• _What this task involves_: Among the records below, how many lines contain the word "suele"? The answer is a single number.

• _Raw data_:
____

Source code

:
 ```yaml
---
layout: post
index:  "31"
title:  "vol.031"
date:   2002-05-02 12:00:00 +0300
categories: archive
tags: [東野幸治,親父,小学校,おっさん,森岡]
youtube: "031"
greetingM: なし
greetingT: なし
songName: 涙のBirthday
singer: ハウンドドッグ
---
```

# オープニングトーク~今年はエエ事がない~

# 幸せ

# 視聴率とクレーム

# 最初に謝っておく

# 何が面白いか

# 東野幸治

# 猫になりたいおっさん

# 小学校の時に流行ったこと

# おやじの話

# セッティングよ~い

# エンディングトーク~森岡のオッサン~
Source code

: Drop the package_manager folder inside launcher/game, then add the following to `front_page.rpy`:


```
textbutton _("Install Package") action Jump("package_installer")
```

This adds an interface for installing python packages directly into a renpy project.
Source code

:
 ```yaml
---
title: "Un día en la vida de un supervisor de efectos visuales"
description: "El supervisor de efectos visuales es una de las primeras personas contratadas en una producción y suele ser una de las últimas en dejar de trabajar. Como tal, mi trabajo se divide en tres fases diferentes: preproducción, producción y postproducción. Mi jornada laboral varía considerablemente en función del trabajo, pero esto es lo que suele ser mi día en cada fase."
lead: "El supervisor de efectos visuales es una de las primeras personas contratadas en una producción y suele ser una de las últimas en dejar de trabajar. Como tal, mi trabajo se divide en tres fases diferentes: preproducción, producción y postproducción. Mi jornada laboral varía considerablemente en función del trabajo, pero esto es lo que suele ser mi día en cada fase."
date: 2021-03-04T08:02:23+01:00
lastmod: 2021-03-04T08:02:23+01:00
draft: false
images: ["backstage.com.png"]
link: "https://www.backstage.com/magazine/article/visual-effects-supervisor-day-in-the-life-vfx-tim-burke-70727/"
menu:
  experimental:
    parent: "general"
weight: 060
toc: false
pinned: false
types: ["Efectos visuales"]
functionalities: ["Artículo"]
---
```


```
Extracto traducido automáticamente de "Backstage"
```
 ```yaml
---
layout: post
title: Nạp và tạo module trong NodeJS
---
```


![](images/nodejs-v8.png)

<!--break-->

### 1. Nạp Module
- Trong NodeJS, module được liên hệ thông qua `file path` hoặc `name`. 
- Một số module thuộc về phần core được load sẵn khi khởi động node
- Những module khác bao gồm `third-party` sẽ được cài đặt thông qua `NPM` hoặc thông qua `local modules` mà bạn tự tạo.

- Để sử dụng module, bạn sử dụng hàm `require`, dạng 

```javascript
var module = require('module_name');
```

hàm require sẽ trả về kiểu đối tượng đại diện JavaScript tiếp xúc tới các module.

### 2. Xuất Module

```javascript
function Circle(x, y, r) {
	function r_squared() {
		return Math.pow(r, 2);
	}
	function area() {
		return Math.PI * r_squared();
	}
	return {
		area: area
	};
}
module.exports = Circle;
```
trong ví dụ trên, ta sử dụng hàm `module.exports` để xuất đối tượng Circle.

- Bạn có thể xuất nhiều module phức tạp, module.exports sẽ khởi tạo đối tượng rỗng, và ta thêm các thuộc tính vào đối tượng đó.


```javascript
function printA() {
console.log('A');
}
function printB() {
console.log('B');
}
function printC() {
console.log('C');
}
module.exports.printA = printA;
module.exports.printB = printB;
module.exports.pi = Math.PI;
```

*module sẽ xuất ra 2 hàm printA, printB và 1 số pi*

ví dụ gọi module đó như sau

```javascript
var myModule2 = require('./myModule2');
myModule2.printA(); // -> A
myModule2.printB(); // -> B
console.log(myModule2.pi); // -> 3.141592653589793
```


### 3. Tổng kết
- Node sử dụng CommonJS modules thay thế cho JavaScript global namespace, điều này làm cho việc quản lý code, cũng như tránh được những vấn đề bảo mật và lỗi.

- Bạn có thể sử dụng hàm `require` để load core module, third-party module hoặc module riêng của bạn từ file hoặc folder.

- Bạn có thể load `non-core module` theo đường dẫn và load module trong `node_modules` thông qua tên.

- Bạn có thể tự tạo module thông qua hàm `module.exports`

____

• _Answer box_: 2